INSTRUCTIONS FOR THE TASK
Read the data below line by line and copy each one with "sans" in it.
[STORED DATA — start]
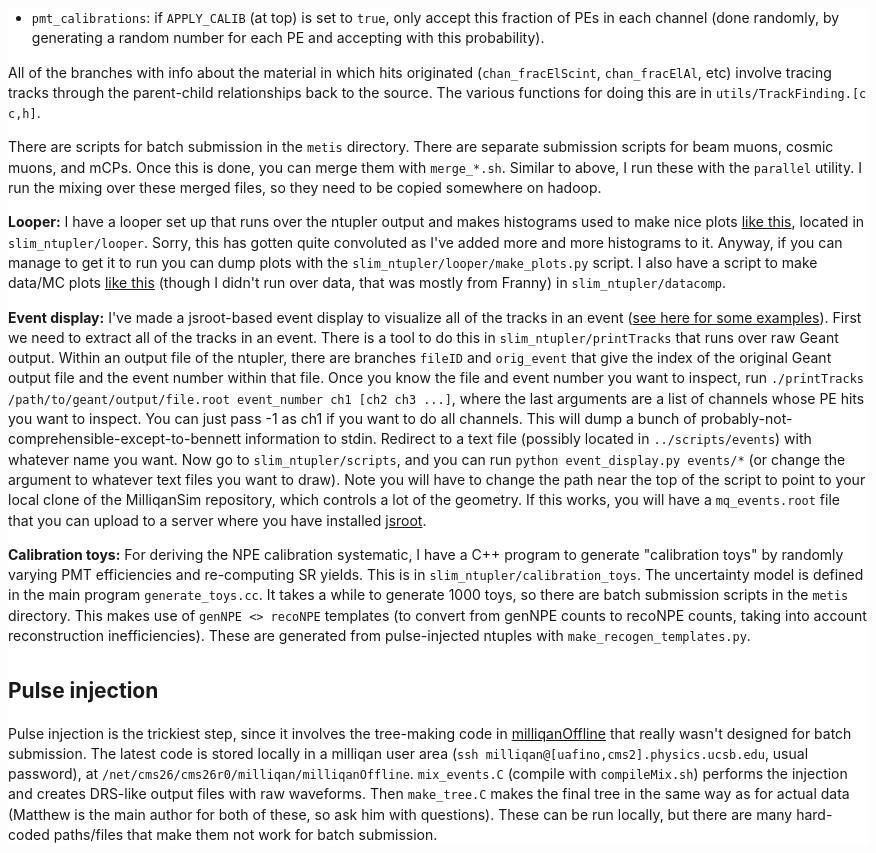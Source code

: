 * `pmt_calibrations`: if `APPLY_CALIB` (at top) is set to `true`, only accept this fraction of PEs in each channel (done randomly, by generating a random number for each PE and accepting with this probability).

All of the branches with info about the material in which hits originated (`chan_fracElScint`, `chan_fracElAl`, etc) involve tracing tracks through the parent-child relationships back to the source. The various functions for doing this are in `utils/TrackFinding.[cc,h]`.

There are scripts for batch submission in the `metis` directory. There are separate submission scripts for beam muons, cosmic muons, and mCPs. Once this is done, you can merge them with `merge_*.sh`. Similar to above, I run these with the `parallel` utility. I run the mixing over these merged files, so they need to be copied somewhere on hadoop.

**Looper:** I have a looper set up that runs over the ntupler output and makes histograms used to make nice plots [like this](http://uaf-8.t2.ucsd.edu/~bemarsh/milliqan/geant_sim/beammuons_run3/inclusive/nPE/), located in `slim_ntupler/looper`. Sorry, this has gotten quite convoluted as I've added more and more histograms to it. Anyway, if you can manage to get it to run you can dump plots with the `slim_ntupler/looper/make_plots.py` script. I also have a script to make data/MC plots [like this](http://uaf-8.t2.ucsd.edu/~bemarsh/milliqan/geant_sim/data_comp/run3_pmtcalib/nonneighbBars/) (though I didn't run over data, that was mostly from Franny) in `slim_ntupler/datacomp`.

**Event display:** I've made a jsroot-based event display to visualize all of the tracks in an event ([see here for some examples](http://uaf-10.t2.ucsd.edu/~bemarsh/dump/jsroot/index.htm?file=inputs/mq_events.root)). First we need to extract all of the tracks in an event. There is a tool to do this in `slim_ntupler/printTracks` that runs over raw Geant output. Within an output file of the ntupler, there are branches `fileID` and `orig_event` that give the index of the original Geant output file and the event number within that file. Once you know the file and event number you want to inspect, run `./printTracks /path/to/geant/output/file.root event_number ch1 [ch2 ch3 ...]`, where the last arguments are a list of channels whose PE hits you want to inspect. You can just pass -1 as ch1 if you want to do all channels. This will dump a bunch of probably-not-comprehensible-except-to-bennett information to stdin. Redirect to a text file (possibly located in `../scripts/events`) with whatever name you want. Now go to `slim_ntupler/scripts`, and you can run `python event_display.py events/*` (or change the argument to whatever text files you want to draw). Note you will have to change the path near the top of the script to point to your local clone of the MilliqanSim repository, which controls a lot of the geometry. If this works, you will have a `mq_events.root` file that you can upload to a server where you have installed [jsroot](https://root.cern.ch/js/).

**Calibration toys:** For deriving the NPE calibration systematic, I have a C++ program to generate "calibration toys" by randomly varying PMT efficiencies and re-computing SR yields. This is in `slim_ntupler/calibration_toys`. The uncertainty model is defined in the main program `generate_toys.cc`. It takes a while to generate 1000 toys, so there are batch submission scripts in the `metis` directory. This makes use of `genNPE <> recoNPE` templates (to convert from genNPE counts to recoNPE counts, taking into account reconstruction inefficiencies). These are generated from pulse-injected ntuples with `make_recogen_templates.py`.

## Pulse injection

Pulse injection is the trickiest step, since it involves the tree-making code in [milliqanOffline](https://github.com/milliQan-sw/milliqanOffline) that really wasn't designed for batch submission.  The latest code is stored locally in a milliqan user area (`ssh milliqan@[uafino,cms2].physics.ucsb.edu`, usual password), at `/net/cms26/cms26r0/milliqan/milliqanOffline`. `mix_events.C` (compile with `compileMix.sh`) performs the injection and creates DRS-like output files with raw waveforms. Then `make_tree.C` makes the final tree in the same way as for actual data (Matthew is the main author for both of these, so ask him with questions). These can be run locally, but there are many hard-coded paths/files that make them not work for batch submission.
[STORED DATA — finish]
[STORED DATA — start]
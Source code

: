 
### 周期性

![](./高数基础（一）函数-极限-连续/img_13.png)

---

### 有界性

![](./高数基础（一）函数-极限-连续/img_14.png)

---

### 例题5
[STORED DATA — finish]
[STORED DATA — start]
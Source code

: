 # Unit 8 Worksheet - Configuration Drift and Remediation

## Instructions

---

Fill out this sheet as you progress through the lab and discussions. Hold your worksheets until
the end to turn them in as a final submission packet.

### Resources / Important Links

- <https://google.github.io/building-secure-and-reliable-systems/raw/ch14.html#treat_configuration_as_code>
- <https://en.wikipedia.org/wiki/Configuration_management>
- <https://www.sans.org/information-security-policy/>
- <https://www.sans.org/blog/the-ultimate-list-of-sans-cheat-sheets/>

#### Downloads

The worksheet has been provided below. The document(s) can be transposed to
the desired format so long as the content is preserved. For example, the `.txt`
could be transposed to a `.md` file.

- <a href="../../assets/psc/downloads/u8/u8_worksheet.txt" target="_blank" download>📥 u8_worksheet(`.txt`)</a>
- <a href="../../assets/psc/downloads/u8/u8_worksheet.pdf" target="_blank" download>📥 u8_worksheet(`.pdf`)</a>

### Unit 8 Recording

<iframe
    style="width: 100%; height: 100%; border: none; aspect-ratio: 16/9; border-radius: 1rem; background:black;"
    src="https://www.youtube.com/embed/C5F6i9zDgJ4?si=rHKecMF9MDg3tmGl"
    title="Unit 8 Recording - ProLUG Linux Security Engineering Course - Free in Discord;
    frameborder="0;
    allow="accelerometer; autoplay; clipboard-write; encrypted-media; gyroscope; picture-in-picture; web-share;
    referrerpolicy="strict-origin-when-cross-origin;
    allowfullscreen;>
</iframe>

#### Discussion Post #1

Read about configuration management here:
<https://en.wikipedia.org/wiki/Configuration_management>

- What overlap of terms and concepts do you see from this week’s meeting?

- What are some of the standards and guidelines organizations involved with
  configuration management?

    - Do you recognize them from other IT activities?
[STORED DATA — finish]
FINISHED EXERCISE
- <https://www.sans.org/information-security-policy/>
- <https://www.sans.org/blog/the-ultimate-list-of-sans-cheat-sheets/>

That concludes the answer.